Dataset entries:
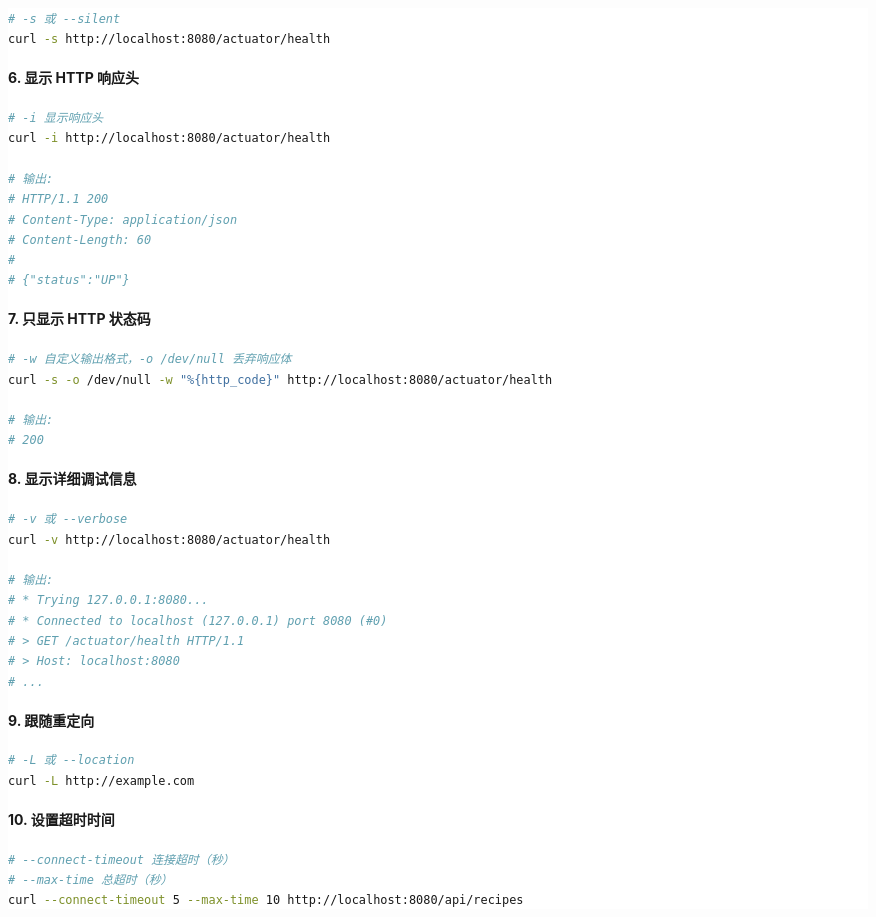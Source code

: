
 ```bash
# -s 或 --silent
curl -s http://localhost:8080/actuator/health
```

#### 6. 显示 HTTP 响应头

```bash
# -i 显示响应头
curl -i http://localhost:8080/actuator/health

# 输出:
# HTTP/1.1 200 
# Content-Type: application/json
# Content-Length: 60
# 
# {"status":"UP"}
```

#### 7. 只显示 HTTP 状态码

```bash
# -w 自定义输出格式，-o /dev/null 丢弃响应体
curl -s -o /dev/null -w "%{http_code}" http://localhost:8080/actuator/health

# 输出:
# 200
```

#### 8. 显示详细调试信息

```bash
# -v 或 --verbose
curl -v http://localhost:8080/actuator/health

# 输出:
# * Trying 127.0.0.1:8080...
# * Connected to localhost (127.0.0.1) port 8080 (#0)
# > GET /actuator/health HTTP/1.1
# > Host: localhost:8080
# ...
```

#### 9. 跟随重定向

```bash
# -L 或 --location
curl -L http://example.com
```

#### 10. 设置超时时间

```bash
# --connect-timeout 连接超时（秒）
# --max-time 总超时（秒）
curl --connect-timeout 5 --max-time 10 http://localhost:8080/api/recipes
```
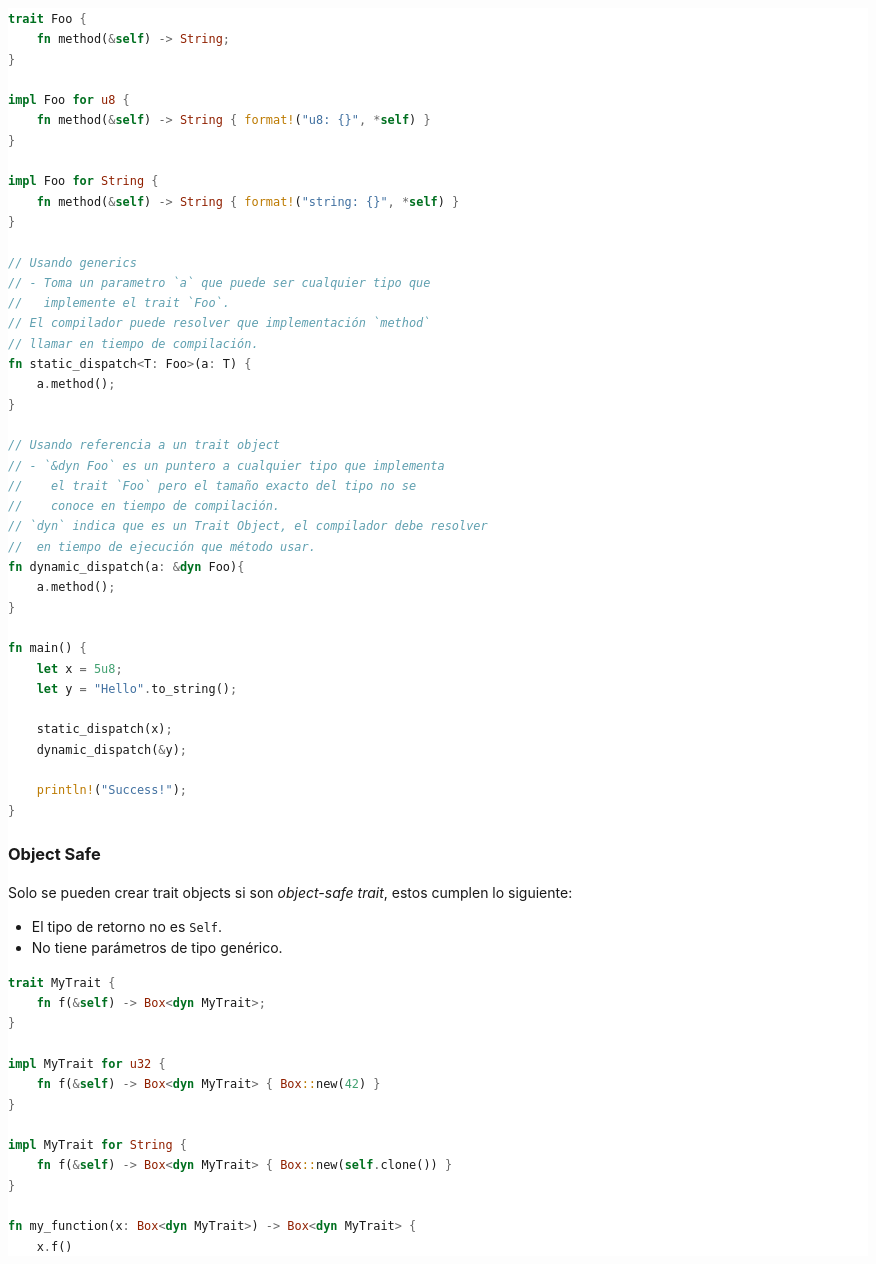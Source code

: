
 ```rust
trait Foo {
    fn method(&self) -> String;
}

impl Foo for u8 {
    fn method(&self) -> String { format!("u8: {}", *self) }
}

impl Foo for String {
    fn method(&self) -> String { format!("string: {}", *self) }
}

// Usando generics
// - Toma un parametro `a` que puede ser cualquier tipo que
//   implemente el trait `Foo`.
// El compilador puede resolver que implementación `method`
// llamar en tiempo de compilación.
fn static_dispatch<T: Foo>(a: T) {
    a.method();
}

// Usando referencia a un trait object
// - `&dyn Foo` es un puntero a cualquier tipo que implementa
//    el trait `Foo` pero el tamaño exacto del tipo no se
//    conoce en tiempo de compilación.
// `dyn` indica que es un Trait Object, el compilador debe resolver
//  en tiempo de ejecución que método usar.
fn dynamic_dispatch(a: &dyn Foo){
    a.method();
}

fn main() {
    let x = 5u8;
    let y = "Hello".to_string();

    static_dispatch(x);
    dynamic_dispatch(&y);

    println!("Success!");
}
```

### Object Safe

Solo se pueden crear trait objects si son _object-safe trait_, estos cumplen lo siguiente:

- El tipo de retorno no es `Self`.
- No tiene parámetros de tipo genérico.

```rust
trait MyTrait {
    fn f(&self) -> Box<dyn MyTrait>;
}

impl MyTrait for u32 {
    fn f(&self) -> Box<dyn MyTrait> { Box::new(42) }
}

impl MyTrait for String {
    fn f(&self) -> Box<dyn MyTrait> { Box::new(self.clone()) }
}

fn my_function(x: Box<dyn MyTrait>) -> Box<dyn MyTrait> {
    x.f()
```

Goal of the exercise: Return, in full, every line of these entries that holds "localhost".

Final answer:
curl -s http://localhost:8080/actuator/health
curl -i http://localhost:8080/actuator/health
curl -s -o /dev/null -w "%{http_code}" http://localhost:8080/actuator/health
curl -v http://localhost:8080/actuator/health
# * Connected to localhost (127.0.0.1) port 8080 (#0)
# > Host: localhost:8080
curl --connect-timeout 5 --max-time 10 http://localhost:8080/api/recipes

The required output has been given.